2021 reportedly proved the second-most costly year recorded for insurers worldwide, largely due to U.S. extreme-weather events. Insured losses from natural catastrophes alone totaled some $120 billion.¹ Typically, businesses and individuals whose risks are covered come through unfortunate events in better shape than if they’d been uninsured.

Many businesses start by securing a general liability policy that they can tailor to meet their specific needs. They may add auto insurance, cyber insurance, and others, depending upon their operations and risks. Here we’ll cover business insurance basics to help you figure out how to choose business insurance that’s right for you.

Assess risks and insurance requirements

Experienced small business owners understand that business insurance is a must. While not all businesses are required to have certain types of coverage, owners recognize that it’s money well spent. The right insurance coverage can protect your company, employees, equipment, and other business assets against a variety of threats.

Insurance is one of those things that you may not think about until you need it. But if you have it when you need it, it’s a great relief. It doesn’t cover personal assets, per se. But it can keep your business from going under or sustaining a crippling hit that could set you back considerably.

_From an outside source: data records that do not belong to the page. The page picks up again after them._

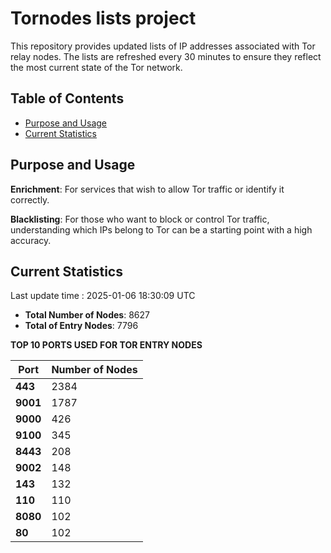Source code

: # Tornodes lists project

This repository provides updated lists of IP addresses associated with Tor relay nodes. The lists are refreshed every 30 minutes to ensure they reflect the most current state of the Tor network.

## Table of Contents

- [Purpose and Usage](#purpose-and-usage)
- [Current Statistics](#current-statistics)


## Purpose and Usage

**Enrichment**: For services that wish to allow Tor traffic or identify it correctly.

**Blacklisting**: For those who want to block or control Tor traffic, understanding which IPs belong to Tor can be a starting point with a high accuracy.

## Current Statistics

Last update time : 2025-01-06 18:30:09 UTC

- **Total Number of Nodes**: 8627
- **Total of Entry Nodes**: 7796

**TOP 10 PORTS USED FOR TOR ENTRY NODES**

| **Port** | **Number of Nodes** |
|------|-----------------|
| **443**   | 2384  |
| **9001**   | 1787  |
| **9000**   | 426  |
| **9100**   | 345  |
| **8443**   | 208  |
| **9002**   | 148  |
| **143**   | 132  |
| **110**   | 110  |
| **8080**   | 102  |
| **80**   | 102  |


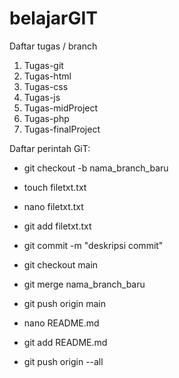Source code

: # belajarGIT
Daftar tugas / branch
 1. Tugas-git
 2. Tugas-html
 3. Tugas-css
 4. Tugas-js
 5. Tugas-midProject
 6. Tugas-php
 7. Tugas-finalProject

 Daftar perintah GiT:

- git checkout -b nama_branch_baru

- touch filetxt.txt

- nano filetxt.txt

- git add filetxt.txt

- git commit -m "deskripsi commit"

- git checkout main

- git merge nama_branch_baru

- git push origin main

- nano README.md 

- git add README.md

- git push origin --all
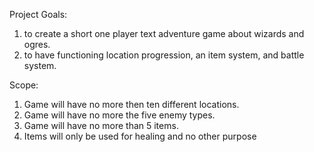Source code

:Project Goals:

1. to create a short one player text adventure game about wizards and ogres.
2. to have functioning location progression, an item system, and battle system.

Scope:

1. Game will have no more then ten different locations.
2. Game will have no more the five enemy types.
3. Game will have no more than 5 items.
4. Items will only be used for healing and no other purpose
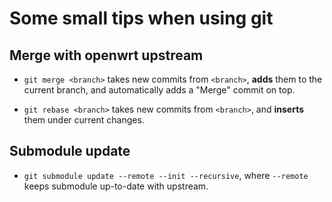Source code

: # Some small tips when using git

## Merge with openwrt upstream

* `git merge <branch>` takes new commits from `<branch>`, **adds** them to the current branch, and automatically adds a "Merge" commit on top.

* `git rebase <branch>` takes new commits from `<branch>`, and **inserts** them under current changes.

## Submodule update

* `git submodule update --remote --init --recursive`, where `--remote` keeps submodule up-to-date with upstream.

Before shopping for insurance, business owners should inventory their needs as well as compliance rules in local, state, and federal laws. Certain businesses are legally required to carry certain types of insurance. Most lenders require it as well. Companies that are working under a commercial lease or other arrangements may have a contractual obligation to carry insurance. And companies with employees are required by law to carry workers compensation, unemployment, and disability insurance in most states.

It’s worth the time to take a risk assessment dependent on industry type, location, number of employees and other factors. Your insurance company can help you find one that’ll return the best, most accurate results.

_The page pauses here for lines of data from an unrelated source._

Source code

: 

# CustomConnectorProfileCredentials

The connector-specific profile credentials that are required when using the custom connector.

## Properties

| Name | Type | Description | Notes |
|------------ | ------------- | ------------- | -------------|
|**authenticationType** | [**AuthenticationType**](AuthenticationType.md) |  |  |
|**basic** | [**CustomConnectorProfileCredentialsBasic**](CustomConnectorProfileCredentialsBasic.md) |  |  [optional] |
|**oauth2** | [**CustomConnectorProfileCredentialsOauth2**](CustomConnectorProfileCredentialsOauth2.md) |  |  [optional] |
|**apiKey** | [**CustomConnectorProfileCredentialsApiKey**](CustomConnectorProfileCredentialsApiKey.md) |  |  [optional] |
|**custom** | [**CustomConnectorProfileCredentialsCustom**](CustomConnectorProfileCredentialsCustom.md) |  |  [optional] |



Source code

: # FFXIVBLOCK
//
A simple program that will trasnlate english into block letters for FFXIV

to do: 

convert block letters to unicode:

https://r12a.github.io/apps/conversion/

Deciding what kind of insurance you’ll need

There’s a variety of insurance policies available to business owners. Factors like industry, location, contractual obligations, loan requirements, and number of employees all play into the type of insurance needed. For instance, a catering business with 1 employee won’t have the same insurance needs as a landscaping business with 50. If they are in different states or are paying back a business loan, those needs are even more diverse.

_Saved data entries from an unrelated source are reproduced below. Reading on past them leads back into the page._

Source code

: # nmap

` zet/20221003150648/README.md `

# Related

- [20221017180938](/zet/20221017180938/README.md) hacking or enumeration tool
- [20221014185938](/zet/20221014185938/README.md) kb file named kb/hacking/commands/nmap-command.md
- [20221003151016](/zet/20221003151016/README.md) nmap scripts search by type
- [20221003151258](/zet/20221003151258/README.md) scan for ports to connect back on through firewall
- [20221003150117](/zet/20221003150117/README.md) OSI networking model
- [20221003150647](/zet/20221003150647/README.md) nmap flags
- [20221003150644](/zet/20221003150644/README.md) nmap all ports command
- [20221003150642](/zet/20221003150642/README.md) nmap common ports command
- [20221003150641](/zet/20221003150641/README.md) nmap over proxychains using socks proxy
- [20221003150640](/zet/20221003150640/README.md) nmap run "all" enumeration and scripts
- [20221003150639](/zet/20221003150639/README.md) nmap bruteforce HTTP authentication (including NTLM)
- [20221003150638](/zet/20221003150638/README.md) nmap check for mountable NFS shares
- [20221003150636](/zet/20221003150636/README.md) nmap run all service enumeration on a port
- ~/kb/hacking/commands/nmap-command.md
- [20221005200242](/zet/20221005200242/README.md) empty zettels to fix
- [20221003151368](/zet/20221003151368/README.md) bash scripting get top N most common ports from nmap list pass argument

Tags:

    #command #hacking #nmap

Let’s look at some of the more common types of business insurance.

  • General liability protects against claims of bodily injury, personal injury including slander or libel, and property damage to someone’s possessions.
  • A business owner’s policy (BOP) generally combines general liability insurance and property insurance for the company. It protects the business owner from lawsuits and liability claims. It also protects company property and covers some financial obligations if the business experiences closure due to a covered loss.
  • Commercial property insurance provides protection for rented or owned equipment and buildings used in the operation of the business. It does not cover damage from floods or earthquakes.
  • Professional liability insurance is also known as errors and omissions (E&O) insurance. It provides coverage for legal claims of errors or mistakes in services provided by the business.
  • Workers compensation insurance provides employee benefits if a worker is injured or becomes ill from the job.
  • Commercial auto insurance helps protect the business owner, employees, and business while staff is operating company-owned vehicles for business. This insurance may also help to cover accident-related bodily injury and property damage claims.
  • Cyber liability insurance covers the business in the event of a data breach involving the release or exposure of sensitive private information.
  • A commercial umbrella insurance policy extends the coverage limits for a business’s liability policy. This means that if a claim exceeds its policy’s limits, the umbrella insurance will kick in and cover the difference.

How to choose business insurance for your company? Start comparison shopping.

Every policy is different, and levels of coverage and limitations vary. But good insurance will be integral to the survival of small businesses in the event they experience claims, losses, or business interruption. So whether you need general liability insurance, product liability insurance, or any other type of insurance policy, get it right. Learn more from different insurance companies about appropriate business insurance coverage for your situation. Gain an understanding of your risks, assets, possible unfortunate scenarios, and potential liabilities. Review several business insurance policies and get quotes from highly reputable insurance providers. Ultimately, the best insurance for your business should ensure peace of mind.

Want to know more about small business insurance? Learn what to know about small business liability insurance.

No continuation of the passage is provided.